4月16日(水曜日)に公開された「福島第一原子力発電所の状況について(日報)」。前日からの変化や変更点を中心に読み解きます。
多核種除去設備(ALPS)で汚染物質の吸着剤とろ過水が溢れだすトラブル
重大なトラブルですが、分かりにくい用語がいろいろ使われるので、まず用語を解説。
◆多核種除去設備(ALPS):処理する大元となる対象は、原子炉の地下に溜まった高濃度汚染水。

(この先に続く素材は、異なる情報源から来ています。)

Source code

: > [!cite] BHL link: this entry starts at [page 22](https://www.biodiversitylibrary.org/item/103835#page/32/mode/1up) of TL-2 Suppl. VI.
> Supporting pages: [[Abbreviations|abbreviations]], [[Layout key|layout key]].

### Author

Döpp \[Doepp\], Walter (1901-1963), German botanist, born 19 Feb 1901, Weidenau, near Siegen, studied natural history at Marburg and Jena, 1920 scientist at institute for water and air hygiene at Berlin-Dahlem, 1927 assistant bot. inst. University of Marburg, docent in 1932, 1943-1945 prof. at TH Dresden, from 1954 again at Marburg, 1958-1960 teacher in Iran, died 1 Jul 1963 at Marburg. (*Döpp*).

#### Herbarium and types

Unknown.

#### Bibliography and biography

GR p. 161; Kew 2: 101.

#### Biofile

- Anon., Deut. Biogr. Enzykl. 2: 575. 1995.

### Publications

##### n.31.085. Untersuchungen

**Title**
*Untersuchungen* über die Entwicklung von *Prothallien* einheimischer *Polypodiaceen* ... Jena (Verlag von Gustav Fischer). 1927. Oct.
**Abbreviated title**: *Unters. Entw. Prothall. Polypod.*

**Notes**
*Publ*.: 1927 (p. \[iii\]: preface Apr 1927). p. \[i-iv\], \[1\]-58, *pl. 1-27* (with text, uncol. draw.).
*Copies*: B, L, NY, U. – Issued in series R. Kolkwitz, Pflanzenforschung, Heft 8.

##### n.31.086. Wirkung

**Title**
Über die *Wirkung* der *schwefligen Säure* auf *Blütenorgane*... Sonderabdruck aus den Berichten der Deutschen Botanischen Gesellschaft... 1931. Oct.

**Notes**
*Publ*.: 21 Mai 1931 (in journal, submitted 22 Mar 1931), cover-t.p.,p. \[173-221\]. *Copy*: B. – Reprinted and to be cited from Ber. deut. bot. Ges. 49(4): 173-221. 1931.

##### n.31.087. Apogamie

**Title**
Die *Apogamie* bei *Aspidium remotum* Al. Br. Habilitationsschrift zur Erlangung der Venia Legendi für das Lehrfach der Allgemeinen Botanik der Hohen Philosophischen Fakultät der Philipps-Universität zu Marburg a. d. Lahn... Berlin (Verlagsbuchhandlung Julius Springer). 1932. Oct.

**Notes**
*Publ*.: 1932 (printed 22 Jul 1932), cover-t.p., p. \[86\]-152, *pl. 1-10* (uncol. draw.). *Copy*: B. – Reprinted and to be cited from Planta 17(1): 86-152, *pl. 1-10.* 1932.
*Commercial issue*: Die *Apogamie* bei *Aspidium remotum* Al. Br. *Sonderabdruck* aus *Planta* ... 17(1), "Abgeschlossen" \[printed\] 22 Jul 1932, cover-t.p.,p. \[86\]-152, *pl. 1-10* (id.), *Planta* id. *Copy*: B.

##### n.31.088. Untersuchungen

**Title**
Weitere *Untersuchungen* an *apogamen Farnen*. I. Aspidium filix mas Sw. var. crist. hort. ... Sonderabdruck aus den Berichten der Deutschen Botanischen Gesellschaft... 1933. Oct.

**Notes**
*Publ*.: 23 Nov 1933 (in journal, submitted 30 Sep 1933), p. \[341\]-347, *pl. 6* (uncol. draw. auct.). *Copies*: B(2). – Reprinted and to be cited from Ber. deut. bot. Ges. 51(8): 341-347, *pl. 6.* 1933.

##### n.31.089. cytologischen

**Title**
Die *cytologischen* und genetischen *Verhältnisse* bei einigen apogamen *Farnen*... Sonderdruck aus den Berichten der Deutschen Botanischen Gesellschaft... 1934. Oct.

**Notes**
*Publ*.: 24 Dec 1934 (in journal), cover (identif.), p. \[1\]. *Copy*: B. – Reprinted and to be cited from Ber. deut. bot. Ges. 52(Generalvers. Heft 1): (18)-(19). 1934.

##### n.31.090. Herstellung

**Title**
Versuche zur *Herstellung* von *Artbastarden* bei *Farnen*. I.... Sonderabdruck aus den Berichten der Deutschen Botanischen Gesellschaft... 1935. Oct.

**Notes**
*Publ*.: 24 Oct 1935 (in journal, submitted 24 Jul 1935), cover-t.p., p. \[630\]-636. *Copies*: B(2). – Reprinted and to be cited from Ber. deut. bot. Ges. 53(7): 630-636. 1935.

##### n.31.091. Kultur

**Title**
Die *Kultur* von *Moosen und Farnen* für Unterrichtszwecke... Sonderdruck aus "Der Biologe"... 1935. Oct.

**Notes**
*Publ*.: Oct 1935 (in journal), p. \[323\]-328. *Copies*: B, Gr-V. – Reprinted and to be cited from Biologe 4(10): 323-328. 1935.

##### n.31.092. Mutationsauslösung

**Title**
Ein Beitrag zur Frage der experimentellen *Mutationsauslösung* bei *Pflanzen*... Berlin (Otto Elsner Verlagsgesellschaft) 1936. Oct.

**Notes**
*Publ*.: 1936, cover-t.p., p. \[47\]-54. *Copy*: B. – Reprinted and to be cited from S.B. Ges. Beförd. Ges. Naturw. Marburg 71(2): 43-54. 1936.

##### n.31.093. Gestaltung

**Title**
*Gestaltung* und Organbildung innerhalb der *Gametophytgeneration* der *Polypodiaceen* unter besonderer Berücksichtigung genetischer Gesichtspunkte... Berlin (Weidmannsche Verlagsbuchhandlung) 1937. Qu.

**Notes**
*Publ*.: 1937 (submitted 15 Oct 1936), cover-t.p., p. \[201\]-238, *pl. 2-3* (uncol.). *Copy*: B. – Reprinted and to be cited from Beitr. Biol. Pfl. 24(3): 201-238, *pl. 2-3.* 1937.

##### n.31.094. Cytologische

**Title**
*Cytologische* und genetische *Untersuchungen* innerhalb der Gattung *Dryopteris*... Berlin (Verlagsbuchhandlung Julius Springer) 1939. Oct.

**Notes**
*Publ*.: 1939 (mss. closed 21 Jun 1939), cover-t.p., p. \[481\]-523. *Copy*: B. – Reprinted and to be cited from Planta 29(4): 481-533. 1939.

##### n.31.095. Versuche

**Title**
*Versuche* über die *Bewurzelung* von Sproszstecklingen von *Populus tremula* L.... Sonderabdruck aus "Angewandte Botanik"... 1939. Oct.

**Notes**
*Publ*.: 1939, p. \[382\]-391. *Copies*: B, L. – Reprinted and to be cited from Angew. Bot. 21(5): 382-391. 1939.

セシウムを除去した後、真水をフィルターで抜き取って濃縮した水(セシウム以外の放射性核種や塩分などが濃厚な水)から、トリチウム(三重水素)以外の62種類の放射性核種を取り除くためのシステムがALPS。薬を混ぜて沈殿させて、上澄みと沈殿物に分離したり、チタン酸塩、銀添着活性炭などさまざまな吸着剤に引っ付けて分離することで、放射性物質を分離する化学プラント。
◆吸着塔:前処理として塩分や一部の放射性物資を沈殿して除去する前工程に続いて、放射性物質を分離する装置。化学的な吸着剤を詰めたタンク状のもので、それぞれの系統に14本ある。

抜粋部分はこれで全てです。